Burns grew up in poverty in Alton and joined the Marine Corps in 1969 following graduation from high school. He arrived in South Vietnam on Jan. 3, 1970, and was a member of the 7th Marine Division. He was in a special operations group in charge of shutting down the supply of weapons and ammunition from North Vietnam along the Ho Chi Minh Trail to the guerrillas fighting the South Vietnamese and American forces in the south.

After the ambush, he received facial reconstruction on the left side of his face at the Clark Air Force Base. A few months later, healed and well, he gratefully met his son for the first time.

Burns later was part of the 2nd Marine Division working as a patrol officer at Camp Lejeune. He left active duty as a sergeant (E5) on July 2, 1974. Civilian life led him to various jobs over the years, including 26 years as a corrections officer with the Illinois Department of Corrections.

He joined Richland as a security officer in 2016. “I came to the hospital here and fell in love with the people,” Burns said.

Burns said his service time means “honor.” Veterans Day is a time for reflection.

“If we don’t remember those who have gone before us and those who are standing in harm’s way right now, we will not have a nation,” Burns said.

On Veterans Day weekend, he and his family will decorate several graves, including that of his brother-in-law, who was killed in Vietnam in late 1970.
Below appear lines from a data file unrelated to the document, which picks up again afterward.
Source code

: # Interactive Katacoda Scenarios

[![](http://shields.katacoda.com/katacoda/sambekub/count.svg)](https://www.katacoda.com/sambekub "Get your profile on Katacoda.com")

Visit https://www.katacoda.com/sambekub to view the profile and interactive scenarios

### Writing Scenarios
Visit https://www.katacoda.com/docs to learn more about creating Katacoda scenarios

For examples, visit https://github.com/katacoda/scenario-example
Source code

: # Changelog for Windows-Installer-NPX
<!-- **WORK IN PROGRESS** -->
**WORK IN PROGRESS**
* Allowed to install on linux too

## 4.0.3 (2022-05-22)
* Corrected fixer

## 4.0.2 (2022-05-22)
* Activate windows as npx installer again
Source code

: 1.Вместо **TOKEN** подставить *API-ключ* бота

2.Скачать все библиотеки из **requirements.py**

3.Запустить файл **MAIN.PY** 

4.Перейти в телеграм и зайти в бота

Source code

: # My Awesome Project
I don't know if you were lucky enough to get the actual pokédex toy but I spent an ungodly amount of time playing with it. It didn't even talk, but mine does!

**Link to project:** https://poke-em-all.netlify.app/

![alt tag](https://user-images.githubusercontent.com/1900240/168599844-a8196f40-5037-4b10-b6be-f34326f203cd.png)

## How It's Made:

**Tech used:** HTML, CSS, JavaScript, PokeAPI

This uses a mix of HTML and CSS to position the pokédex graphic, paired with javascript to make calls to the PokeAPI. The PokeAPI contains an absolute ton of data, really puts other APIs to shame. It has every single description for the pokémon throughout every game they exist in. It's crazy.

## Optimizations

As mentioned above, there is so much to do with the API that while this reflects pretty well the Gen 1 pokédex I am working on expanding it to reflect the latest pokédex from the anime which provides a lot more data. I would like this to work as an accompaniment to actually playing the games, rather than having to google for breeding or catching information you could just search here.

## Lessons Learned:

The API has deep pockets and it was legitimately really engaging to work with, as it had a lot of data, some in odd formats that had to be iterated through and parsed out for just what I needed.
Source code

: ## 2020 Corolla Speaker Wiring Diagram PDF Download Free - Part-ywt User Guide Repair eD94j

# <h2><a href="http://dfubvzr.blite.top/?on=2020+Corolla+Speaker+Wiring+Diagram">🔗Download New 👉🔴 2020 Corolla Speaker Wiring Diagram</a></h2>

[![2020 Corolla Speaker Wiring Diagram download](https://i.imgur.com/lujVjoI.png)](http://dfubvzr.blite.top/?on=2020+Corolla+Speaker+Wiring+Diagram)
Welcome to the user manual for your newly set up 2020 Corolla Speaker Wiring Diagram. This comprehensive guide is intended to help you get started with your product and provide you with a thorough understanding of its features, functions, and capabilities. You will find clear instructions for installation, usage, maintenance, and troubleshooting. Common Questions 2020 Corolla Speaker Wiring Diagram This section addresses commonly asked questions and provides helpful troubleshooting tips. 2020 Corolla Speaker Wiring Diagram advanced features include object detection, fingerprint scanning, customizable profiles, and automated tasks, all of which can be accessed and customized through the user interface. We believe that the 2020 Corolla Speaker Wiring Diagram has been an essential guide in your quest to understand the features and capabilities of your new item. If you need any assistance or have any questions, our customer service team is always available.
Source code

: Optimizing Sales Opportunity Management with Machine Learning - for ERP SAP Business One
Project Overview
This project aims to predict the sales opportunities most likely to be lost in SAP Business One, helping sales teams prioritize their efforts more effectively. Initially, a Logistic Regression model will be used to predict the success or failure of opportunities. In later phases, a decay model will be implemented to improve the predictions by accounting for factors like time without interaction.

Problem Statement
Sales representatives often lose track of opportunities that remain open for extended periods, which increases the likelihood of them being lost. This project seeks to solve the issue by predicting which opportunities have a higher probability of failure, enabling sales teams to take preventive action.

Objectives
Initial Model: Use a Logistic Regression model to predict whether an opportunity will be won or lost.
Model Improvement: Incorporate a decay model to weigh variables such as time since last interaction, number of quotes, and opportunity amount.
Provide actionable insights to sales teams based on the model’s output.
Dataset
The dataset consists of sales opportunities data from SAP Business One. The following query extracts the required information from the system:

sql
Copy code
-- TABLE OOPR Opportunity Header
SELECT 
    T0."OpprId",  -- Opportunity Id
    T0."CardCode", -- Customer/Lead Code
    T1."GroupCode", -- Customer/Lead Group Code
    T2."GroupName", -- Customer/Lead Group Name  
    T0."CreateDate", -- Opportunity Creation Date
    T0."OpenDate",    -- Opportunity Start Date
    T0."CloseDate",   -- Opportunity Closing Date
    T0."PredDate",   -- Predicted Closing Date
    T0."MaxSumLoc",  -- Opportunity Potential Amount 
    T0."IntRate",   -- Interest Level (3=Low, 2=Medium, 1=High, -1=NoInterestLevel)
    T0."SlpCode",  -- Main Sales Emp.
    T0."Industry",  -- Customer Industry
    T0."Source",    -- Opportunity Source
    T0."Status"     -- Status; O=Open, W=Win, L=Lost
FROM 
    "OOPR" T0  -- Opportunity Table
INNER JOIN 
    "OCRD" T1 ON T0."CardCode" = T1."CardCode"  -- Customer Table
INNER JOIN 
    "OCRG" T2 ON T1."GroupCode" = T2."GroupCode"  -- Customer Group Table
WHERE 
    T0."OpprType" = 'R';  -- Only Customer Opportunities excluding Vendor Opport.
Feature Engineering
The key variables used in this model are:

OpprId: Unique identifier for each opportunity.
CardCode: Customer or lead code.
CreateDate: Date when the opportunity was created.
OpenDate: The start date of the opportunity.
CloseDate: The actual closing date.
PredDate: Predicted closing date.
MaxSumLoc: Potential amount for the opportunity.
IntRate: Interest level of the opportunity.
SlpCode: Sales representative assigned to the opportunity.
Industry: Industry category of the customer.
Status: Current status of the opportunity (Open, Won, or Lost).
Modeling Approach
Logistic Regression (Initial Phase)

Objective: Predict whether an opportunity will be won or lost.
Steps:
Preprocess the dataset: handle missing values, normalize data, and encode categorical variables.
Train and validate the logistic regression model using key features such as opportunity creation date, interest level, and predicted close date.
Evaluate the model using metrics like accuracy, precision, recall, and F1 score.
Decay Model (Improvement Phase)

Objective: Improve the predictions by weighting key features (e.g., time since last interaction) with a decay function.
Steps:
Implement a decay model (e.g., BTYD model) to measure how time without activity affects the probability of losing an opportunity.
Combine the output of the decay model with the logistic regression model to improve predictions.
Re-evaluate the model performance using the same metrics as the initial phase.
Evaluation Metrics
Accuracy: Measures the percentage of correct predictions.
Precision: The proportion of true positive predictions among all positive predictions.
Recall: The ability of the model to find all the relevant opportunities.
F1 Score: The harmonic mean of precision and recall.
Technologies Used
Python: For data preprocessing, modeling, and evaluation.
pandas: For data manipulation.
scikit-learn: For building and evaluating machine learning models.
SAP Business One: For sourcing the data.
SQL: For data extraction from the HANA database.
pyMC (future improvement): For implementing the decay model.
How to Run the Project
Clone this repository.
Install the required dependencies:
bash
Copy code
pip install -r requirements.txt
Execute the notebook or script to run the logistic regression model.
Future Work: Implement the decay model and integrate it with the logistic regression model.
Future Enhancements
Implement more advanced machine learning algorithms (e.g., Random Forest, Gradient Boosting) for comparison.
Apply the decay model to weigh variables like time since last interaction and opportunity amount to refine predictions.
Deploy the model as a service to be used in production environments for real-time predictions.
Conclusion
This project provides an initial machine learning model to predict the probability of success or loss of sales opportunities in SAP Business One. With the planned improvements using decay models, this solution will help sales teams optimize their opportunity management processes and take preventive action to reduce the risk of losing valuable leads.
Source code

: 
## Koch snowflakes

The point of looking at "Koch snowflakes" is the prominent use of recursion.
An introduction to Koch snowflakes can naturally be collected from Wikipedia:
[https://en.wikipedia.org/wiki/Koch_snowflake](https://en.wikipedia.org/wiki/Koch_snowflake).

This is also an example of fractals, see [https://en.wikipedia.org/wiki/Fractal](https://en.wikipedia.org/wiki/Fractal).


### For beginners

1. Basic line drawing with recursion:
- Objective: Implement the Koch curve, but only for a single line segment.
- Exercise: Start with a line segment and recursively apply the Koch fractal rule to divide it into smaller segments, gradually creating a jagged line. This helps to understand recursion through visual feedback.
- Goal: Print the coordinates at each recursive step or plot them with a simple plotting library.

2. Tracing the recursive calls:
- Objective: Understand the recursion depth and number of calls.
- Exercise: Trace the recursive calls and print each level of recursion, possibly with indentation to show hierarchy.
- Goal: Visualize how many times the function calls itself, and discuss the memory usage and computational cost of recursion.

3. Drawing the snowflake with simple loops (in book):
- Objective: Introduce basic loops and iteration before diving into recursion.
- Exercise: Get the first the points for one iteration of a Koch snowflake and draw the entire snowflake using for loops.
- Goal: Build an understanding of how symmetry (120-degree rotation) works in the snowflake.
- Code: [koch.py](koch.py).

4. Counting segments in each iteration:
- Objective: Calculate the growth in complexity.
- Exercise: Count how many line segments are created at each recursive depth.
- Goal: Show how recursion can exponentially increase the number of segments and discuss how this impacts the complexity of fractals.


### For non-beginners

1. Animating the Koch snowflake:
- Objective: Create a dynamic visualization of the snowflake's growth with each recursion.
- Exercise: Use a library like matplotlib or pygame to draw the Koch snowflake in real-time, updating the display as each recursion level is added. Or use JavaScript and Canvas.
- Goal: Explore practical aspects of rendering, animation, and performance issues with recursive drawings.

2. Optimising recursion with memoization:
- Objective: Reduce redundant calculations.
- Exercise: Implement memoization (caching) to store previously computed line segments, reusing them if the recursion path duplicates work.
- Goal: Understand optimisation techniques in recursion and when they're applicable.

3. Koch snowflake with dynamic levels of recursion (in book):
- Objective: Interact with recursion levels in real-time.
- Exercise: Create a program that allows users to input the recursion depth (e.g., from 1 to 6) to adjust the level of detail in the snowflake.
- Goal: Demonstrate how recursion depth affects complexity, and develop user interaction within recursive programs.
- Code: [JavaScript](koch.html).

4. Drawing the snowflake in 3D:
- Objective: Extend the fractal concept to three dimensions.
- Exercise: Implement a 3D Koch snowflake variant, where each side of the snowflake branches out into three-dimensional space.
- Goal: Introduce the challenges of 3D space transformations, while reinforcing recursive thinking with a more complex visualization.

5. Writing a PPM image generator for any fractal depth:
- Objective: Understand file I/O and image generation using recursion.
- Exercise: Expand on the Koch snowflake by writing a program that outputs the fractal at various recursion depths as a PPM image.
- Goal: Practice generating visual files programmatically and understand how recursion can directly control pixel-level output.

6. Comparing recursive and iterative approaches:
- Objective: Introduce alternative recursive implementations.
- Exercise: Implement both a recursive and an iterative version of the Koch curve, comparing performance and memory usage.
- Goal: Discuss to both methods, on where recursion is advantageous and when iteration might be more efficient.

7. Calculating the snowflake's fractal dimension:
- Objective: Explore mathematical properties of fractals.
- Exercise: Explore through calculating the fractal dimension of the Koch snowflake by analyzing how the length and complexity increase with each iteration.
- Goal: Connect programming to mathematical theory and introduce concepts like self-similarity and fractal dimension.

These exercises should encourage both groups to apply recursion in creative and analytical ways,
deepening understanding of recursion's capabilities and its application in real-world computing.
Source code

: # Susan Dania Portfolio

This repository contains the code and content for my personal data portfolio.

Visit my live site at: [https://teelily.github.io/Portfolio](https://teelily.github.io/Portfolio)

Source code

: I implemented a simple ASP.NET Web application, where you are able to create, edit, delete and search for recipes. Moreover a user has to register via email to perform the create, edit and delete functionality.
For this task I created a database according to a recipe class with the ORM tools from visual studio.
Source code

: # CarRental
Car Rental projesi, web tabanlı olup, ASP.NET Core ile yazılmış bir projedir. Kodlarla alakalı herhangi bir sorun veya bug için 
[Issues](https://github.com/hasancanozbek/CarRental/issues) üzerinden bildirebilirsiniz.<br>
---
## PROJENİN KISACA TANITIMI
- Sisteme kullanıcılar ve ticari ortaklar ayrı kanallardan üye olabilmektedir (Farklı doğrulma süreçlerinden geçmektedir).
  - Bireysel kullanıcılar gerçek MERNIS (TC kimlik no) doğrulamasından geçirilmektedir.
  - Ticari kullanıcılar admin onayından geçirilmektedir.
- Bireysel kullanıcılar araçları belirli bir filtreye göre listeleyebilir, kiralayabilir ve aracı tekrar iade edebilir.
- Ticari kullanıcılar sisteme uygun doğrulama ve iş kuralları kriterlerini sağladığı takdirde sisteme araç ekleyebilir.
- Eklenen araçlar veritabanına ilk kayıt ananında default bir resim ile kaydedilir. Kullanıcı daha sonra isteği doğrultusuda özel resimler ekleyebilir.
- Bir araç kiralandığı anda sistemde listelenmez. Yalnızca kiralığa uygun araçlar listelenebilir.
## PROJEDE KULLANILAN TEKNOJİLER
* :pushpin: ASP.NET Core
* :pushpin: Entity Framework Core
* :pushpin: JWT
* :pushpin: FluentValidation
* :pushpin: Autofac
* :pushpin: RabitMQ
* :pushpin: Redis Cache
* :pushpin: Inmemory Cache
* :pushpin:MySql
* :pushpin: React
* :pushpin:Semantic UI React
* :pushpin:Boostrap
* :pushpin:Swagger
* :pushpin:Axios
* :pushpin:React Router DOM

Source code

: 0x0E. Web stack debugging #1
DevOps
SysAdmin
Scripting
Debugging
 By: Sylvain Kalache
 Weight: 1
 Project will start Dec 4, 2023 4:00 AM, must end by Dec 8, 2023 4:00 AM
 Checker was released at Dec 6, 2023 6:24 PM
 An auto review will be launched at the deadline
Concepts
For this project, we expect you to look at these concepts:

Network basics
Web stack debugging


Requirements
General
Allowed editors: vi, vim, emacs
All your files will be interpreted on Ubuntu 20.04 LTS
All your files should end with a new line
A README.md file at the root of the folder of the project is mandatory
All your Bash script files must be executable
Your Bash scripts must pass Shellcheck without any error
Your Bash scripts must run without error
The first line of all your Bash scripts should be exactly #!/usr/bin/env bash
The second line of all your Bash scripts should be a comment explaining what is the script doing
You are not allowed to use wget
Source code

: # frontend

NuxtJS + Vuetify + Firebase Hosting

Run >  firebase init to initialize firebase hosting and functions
How should people mark Veterans Day?

“Do what my 3-year-old great-grandson does,” Burns said. “He says the Pledge of Allegiance to the flag. Honor the flag and what it stands for. You may not like everything that’s gone on in this country but it’s the greatest nation in the world and it can continue to be if we honor our heritage.”

Carle Health is grateful to its many team members who are veterans. In the military, they learned skills such as discipline and performing in highly stressful situations, quickly adapting to change, demonstrating leadership and placing the team’s needs above their own. At Carle Health, they apply those skills to their mission to put patients first.